- Opening Delimiter -

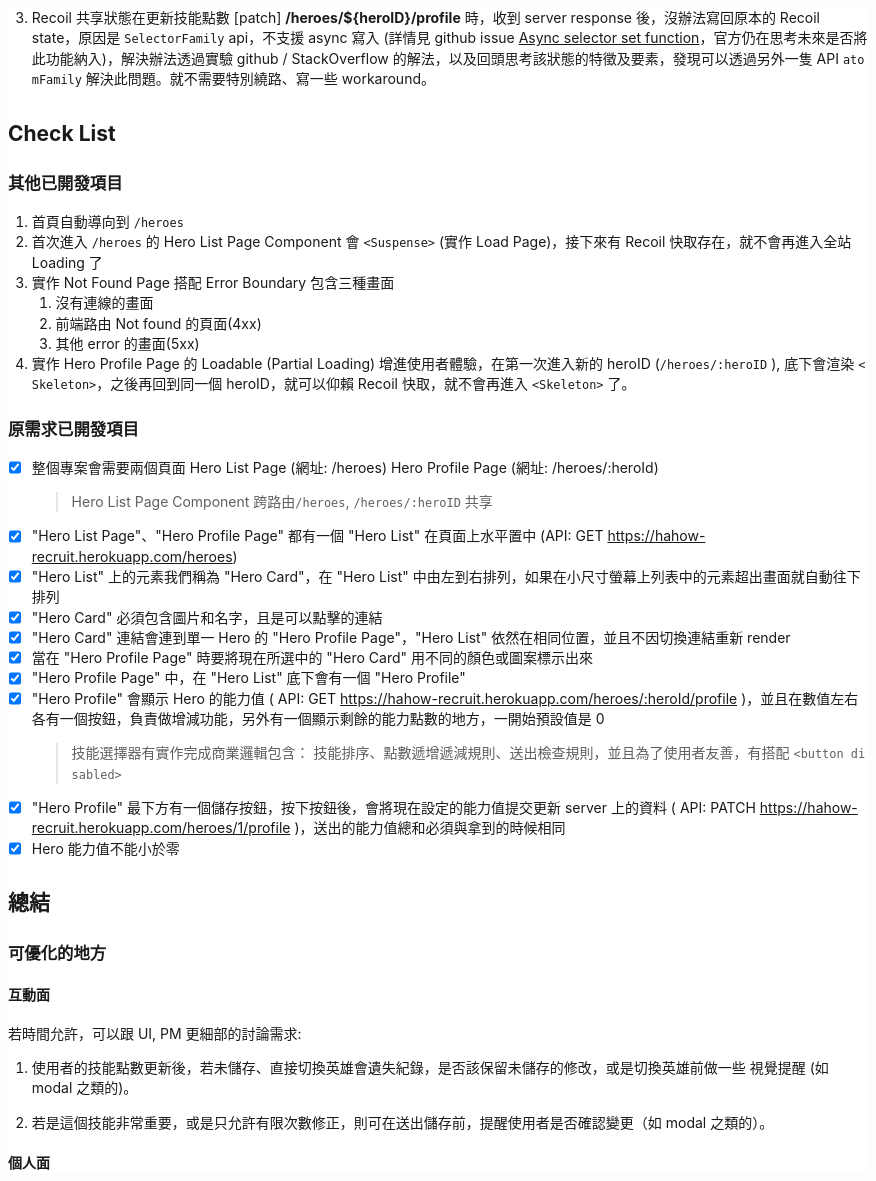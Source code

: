3. Recoil 共享狀態在更新技能點數 \[patch\] **/heroes/${heroID}/profile** 時，收到 server response 後，沒辦法寫回原本的 Recoil state，原因是 `SelectorFamily` api，不支援 async 寫入 (詳情見 github issue [Async selector set function](https://github.com/facebookexperimental/Recoil/issues/762)，官方仍在思考未來是否將此功能納入)，解決辦法透過實驗 github / StackOverflow 的解法，以及回頭思考該狀態的特徵及要素，發現可以透過另外一隻 API `atomFamily` 解決此問題。就不需要特別繞路、寫一些 workaround。

## Check List

### 其他已開發項目

1. 首頁自動導向到 `/heroes`
2. 首次進入 `/heroes` 的 Hero List Page Component 會 `<Suspense>` (實作 Load Page)，接下來有 Recoil 快取存在，就不會再進入全站 Loading 了
3. 實作 Not Found Page 搭配 Error Boundary 包含三種畫面
   1. 沒有連線的畫面
   2. 前端路由 Not found 的頁面(4xx)
   3. 其他 error 的畫面(5xx)
4. 實作 Hero Profile Page 的 Loadable (Partial Loading) 增進使用者體驗，在第一次進入新的 heroID (`/heroes/:heroID` ), 底下會渲染 `<Skeleton>`，之後再回到同一個 heroID，就可以仰賴 Recoil 快取，就不會再進入 `<Skeleton>` 了。

### 原需求已開發項目

- [x] 整個專案會需要兩個頁面
      Hero List Page \(網址: /heroes\)
      Hero Profile Page \(網址: /heroes/:heroId\)
  > Hero List Page Component 跨路由`/heroes`, `/heroes/:heroID` 共享
- [x] "Hero List Page"、"Hero Profile Page" 都有一個 "Hero List" 在頁面上水平置中 (API: GET https://hahow-recruit.herokuapp.com/heroes)
- [x] "Hero List" 上的元素我們稱為 "Hero Card"，在 "Hero List" 中由左到右排列，如果在小尺寸螢幕上列表中的元素超出畫面就自動往下排列
- [x] "Hero Card" 必須包含圖片和名字，且是可以點擊的連結
- [x] "Hero Card" 連結會連到單一 Hero 的 "Hero Profile Page"，"Hero List" 依然在相同位置，並且不因切換連結重新 render
- [x] 當在 "Hero Profile Page" 時要將現在所選中的 "Hero Card" 用不同的顏色或圖案標示出來
- [x] "Hero Profile Page" 中，在 "Hero List" 底下會有一個 "Hero Profile"
- [x] "Hero Profile" 會顯示 Hero 的能力值 \( API: GET https://hahow-recruit.herokuapp.com/heroes/:heroId/profile \)，並且在數值左右各有一個按鈕，負責做增減功能，另外有一個顯示剩餘的能力點數的地方，一開始預設值是 0
  > 技能選擇器有實作完成商業邏輯包含： 技能排序、點數遞增遞減規則、送出檢查規則，並且為了使用者友善，有搭配 `<button disabled>`
- [x] "Hero Profile" 最下方有一個儲存按鈕，按下按鈕後，會將現在設定的能力值提交更新 server 上的資料 \( API: PATCH https://hahow-recruit.herokuapp.com/heroes/1/profile \)，送出的能力值總和必須與拿到的時候相同
- [x] Hero 能力值不能小於零

## 總結

### 可優化的地方

#### 互動面

若時間允許，可以跟 UI, PM 更細部的討論需求:

1. 使用者的技能點數更新後，若未儲存、直接切換英雄會遺失紀錄，是否該保留未儲存的修改，或是切換英雄前做一些 視覺提醒 (如 modal 之類的)。

2. 若是這個技能非常重要，或是只允許有限次數修正，則可在送出儲存前，提醒使用者是否確認變更（如 modal 之類的）。

#### 個人面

- Closing Delimiter -

EXERCISE DESCRIPTION: Line count for the string "Card": state how many lines in the data contain it, and output nothing else.

YOUR RESPONSE: 4